PROBLEM DETAILS »
Write the records out again, exactly as they stand below.

GIVEN DATA »
*** Begin section ***

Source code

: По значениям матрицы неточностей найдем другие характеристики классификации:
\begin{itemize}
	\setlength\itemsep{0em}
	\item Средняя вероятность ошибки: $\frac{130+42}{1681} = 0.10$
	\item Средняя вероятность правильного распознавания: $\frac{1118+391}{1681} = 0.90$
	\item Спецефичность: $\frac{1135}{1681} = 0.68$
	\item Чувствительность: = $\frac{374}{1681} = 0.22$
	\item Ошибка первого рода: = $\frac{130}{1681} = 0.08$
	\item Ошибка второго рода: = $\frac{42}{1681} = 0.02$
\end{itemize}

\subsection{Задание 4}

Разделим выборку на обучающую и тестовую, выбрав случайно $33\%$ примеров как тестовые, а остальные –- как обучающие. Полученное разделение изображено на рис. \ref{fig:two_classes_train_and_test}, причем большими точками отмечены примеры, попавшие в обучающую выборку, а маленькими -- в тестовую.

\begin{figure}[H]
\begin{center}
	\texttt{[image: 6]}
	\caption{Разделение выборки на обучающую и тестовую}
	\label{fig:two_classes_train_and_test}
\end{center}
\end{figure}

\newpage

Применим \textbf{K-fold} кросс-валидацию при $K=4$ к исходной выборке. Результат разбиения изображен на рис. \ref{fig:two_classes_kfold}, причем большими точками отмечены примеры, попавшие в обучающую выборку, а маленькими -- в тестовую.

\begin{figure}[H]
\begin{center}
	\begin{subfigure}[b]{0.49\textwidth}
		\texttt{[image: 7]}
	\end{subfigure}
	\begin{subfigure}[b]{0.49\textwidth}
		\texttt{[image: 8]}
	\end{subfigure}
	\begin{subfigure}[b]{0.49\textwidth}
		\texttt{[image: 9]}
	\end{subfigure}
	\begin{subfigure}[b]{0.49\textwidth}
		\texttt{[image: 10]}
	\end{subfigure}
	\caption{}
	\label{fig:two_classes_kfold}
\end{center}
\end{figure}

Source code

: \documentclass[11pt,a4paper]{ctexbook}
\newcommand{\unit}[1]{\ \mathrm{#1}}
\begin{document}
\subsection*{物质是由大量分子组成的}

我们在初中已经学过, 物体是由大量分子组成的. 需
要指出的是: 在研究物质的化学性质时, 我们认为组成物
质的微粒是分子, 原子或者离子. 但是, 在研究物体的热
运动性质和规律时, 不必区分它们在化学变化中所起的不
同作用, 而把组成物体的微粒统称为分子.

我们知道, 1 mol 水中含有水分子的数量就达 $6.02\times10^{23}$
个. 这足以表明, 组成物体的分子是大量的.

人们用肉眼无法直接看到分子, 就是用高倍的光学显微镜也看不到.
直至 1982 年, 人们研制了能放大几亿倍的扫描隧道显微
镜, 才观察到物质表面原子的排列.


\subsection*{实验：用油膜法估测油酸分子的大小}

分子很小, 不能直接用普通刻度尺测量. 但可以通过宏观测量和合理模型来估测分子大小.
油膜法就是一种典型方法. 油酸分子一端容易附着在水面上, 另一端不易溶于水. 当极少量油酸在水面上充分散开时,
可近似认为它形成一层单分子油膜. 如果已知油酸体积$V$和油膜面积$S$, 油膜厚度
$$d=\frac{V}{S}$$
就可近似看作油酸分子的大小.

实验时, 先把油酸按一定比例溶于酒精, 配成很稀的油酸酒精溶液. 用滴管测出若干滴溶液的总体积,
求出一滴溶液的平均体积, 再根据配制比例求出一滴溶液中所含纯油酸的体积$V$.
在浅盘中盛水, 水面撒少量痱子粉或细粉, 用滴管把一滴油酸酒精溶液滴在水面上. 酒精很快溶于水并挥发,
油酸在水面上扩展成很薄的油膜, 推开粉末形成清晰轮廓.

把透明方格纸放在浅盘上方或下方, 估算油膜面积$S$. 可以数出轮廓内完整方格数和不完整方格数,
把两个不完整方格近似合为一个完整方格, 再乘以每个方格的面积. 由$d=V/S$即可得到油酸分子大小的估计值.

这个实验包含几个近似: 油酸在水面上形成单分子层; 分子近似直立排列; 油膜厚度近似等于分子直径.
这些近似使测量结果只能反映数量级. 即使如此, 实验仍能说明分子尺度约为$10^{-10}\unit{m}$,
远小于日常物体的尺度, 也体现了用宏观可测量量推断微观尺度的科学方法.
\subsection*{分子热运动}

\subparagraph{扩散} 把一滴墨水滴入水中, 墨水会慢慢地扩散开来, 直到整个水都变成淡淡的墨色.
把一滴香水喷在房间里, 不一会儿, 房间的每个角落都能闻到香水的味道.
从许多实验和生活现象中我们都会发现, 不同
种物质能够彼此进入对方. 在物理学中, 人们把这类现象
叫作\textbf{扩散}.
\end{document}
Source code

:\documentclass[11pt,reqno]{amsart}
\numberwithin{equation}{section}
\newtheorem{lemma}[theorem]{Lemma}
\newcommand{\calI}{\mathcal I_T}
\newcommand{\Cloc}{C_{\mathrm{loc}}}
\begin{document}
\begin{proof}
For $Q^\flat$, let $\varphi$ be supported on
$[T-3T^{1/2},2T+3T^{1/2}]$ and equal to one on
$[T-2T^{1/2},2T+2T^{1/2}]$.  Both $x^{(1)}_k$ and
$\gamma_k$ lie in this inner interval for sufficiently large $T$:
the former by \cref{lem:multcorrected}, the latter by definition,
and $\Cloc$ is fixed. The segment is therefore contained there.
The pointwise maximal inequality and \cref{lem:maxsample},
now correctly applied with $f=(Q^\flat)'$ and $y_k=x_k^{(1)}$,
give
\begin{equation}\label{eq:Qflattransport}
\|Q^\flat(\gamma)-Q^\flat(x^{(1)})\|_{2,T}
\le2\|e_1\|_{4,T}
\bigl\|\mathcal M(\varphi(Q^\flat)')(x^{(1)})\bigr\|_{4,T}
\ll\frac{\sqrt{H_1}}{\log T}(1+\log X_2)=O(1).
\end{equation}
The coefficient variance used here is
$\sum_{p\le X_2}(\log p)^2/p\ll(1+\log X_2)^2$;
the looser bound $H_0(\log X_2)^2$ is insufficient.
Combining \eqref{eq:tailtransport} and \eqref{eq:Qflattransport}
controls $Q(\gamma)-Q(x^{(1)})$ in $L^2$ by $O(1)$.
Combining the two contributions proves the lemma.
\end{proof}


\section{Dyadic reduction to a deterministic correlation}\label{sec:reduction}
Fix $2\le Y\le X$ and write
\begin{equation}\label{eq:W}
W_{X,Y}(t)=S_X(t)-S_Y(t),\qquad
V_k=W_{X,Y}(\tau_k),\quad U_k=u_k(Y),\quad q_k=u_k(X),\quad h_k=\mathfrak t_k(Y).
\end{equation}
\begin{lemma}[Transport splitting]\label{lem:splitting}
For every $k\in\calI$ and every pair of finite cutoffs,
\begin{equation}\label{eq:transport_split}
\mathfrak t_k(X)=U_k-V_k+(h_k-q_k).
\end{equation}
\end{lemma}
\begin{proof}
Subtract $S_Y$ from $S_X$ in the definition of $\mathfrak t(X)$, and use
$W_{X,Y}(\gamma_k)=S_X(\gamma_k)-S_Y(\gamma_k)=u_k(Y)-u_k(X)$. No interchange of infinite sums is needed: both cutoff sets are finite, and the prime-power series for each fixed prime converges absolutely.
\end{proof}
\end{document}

*** End section ***

TASK OUTPUT »
Source code

: По значениям матрицы неточностей найдем другие характеристики классификации:
\begin{itemize}
	\setlength\itemsep{0em}
	\item Средняя вероятность ошибки: $\frac{130+42}{1681} = 0.10$
	\item Средняя вероятность правильного распознавания: $\frac{1118+391}{1681} = 0.90$
	\item Спецефичность: $\frac{1135}{1681} = 0.68$
	\item Чувствительность: = $\frac{374}{1681} = 0.22$
	\item Ошибка первого рода: = $\frac{130}{1681} = 0.08$
	\item Ошибка второго рода: = $\frac{42}{1681} = 0.02$
\end{itemize}

\subsection{Задание 4}

Разделим выборку на обучающую и тестовую, выбрав случайно $33\%$ примеров как тестовые, а остальные –- как обучающие. Полученное разделение изображено на рис. \ref{fig:two_classes_train_and_test}, причем большими точками отмечены примеры, попавшие в обучающую выборку, а маленькими -- в тестовую.

\begin{figure}[H]
\begin{center}
	\texttt{[image: 6]}
	\caption{Разделение выборки на обучающую и тестовую}
	\label{fig:two_classes_train_and_test}
\end{center}
\end{figure}

\newpage

Применим \textbf{K-fold} кросс-валидацию при $K=4$ к исходной выборке. Результат разбиения изображен на рис. \ref{fig:two_classes_kfold}, причем большими точками отмечены примеры, попавшие в обучающую выборку, а маленькими -- в тестовую.

\begin{figure}[H]
\begin{center}
	\begin{subfigure}[b]{0.49\textwidth}
		\texttt{[image: 7]}
	\end{subfigure}
	\begin{subfigure}[b]{0.49\textwidth}
		\texttt{[image: 8]}
	\end{subfigure}
	\begin{subfigure}[b]{0.49\textwidth}
		\texttt{[image: 9]}
	\end{subfigure}
	\begin{subfigure}[b]{0.49\textwidth}
		\texttt{[image: 10]}
	\end{subfigure}
	\caption{}
	\label{fig:two_classes_kfold}
\end{center}
\end{figure}

Source code

: \documentclass[11pt,a4paper]{ctexbook}
\newcommand{\unit}[1]{\ \mathrm{#1}}
\begin{document}
\subsection*{物质是由大量分子组成的}

我们在初中已经学过, 物体是由大量分子组成的. 需
要指出的是: 在研究物质的化学性质时, 我们认为组成物
质的微粒是分子, 原子或者离子. 但是, 在研究物体的热
运动性质和规律时, 不必区分它们在化学变化中所起的不
同作用, 而把组成物体的微粒统称为分子.

我们知道, 1 mol 水中含有水分子的数量就达 $6.02\times10^{23}$
个. 这足以表明, 组成物体的分子是大量的.

人们用肉眼无法直接看到分子, 就是用高倍的光学显微镜也看不到.
直至 1982 年, 人们研制了能放大几亿倍的扫描隧道显微
镜, 才观察到物质表面原子的排列.


\subsection*{实验：用油膜法估测油酸分子的大小}

分子很小, 不能直接用普通刻度尺测量. 但可以通过宏观测量和合理模型来估测分子大小.
油膜法就是一种典型方法. 油酸分子一端容易附着在水面上, 另一端不易溶于水. 当极少量油酸在水面上充分散开时,
可近似认为它形成一层单分子油膜. 如果已知油酸体积$V$和油膜面积$S$, 油膜厚度
$$d=\frac{V}{S}$$
就可近似看作油酸分子的大小.

实验时, 先把油酸按一定比例溶于酒精, 配成很稀的油酸酒精溶液. 用滴管测出若干滴溶液的总体积,
求出一滴溶液的平均体积, 再根据配制比例求出一滴溶液中所含纯油酸的体积$V$.
在浅盘中盛水, 水面撒少量痱子粉或细粉, 用滴管把一滴油酸酒精溶液滴在水面上. 酒精很快溶于水并挥发,
油酸在水面上扩展成很薄的油膜, 推开粉末形成清晰轮廓.

把透明方格纸放在浅盘上方或下方, 估算油膜面积$S$. 可以数出轮廓内完整方格数和不完整方格数,
把两个不完整方格近似合为一个完整方格, 再乘以每个方格的面积. 由$d=V/S$即可得到油酸分子大小的估计值.

这个实验包含几个近似: 油酸在水面上形成单分子层; 分子近似直立排列; 油膜厚度近似等于分子直径.
这些近似使测量结果只能反映数量级. 即使如此, 实验仍能说明分子尺度约为$10^{-10}\unit{m}$,
远小于日常物体的尺度, 也体现了用宏观可测量量推断微观尺度的科学方法.
\subsection*{分子热运动}

\subparagraph{扩散} 把一滴墨水滴入水中, 墨水会慢慢地扩散开来, 直到整个水都变成淡淡的墨色.
把一滴香水喷在房间里, 不一会儿, 房间的每个角落都能闻到香水的味道.
从许多实验和生活现象中我们都会发现, 不同
种物质能够彼此进入对方. 在物理学中, 人们把这类现象
叫作\textbf{扩散}.
\end{document}
Source code

:\documentclass[11pt,reqno]{amsart}
\numberwithin{equation}{section}
\newtheorem{lemma}[theorem]{Lemma}
\newcommand{\calI}{\mathcal I_T}
\newcommand{\Cloc}{C_{\mathrm{loc}}}
\begin{document}
\begin{proof}
For $Q^\flat$, let $\varphi$ be supported on
$[T-3T^{1/2},2T+3T^{1/2}]$ and equal to one on
$[T-2T^{1/2},2T+2T^{1/2}]$.  Both $x^{(1)}_k$ and
$\gamma_k$ lie in this inner interval for sufficiently large $T$:
the former by \cref{lem:multcorrected}, the latter by definition,
and $\Cloc$ is fixed. The segment is therefore contained there.
The pointwise maximal inequality and \cref{lem:maxsample},
now correctly applied with $f=(Q^\flat)'$ and $y_k=x_k^{(1)}$,
give
\begin{equation}\label{eq:Qflattransport}
\|Q^\flat(\gamma)-Q^\flat(x^{(1)})\|_{2,T}
\le2\|e_1\|_{4,T}
\bigl\|\mathcal M(\varphi(Q^\flat)')(x^{(1)})\bigr\|_{4,T}
\ll\frac{\sqrt{H_1}}{\log T}(1+\log X_2)=O(1).
\end{equation}
The coefficient variance used here is
$\sum_{p\le X_2}(\log p)^2/p\ll(1+\log X_2)^2$;
the looser bound $H_0(\log X_2)^2$ is insufficient.
Combining \eqref{eq:tailtransport} and \eqref{eq:Qflattransport}
controls $Q(\gamma)-Q(x^{(1)})$ in $L^2$ by $O(1)$.
Combining the two contributions proves the lemma.
\end{proof}


\section{Dyadic reduction to a deterministic correlation}\label{sec:reduction}
Fix $2\le Y\le X$ and write
\begin{equation}\label{eq:W}
W_{X,Y}(t)=S_X(t)-S_Y(t),\qquad
V_k=W_{X,Y}(\tau_k),\quad U_k=u_k(Y),\quad q_k=u_k(X),\quad h_k=\mathfrak t_k(Y).
\end{equation}
\begin{lemma}[Transport splitting]\label{lem:splitting}
For every $k\in\calI$ and every pair of finite cutoffs,
\begin{equation}\label{eq:transport_split}
\mathfrak t_k(X)=U_k-V_k+(h_k-q_k).
\end{equation}
\end{lemma}
\begin{proof}
Subtract $S_Y$ from $S_X$ in the definition of $\mathfrak t(X)$, and use
$W_{X,Y}(\gamma_k)=S_X(\gamma_k)-S_Y(\gamma_k)=u_k(Y)-u_k(X)$. No interchange of infinite sums is needed: both cutoff sets are finite, and the prime-power series for each fixed prime converges absolutely.
\end{proof}
\end{document}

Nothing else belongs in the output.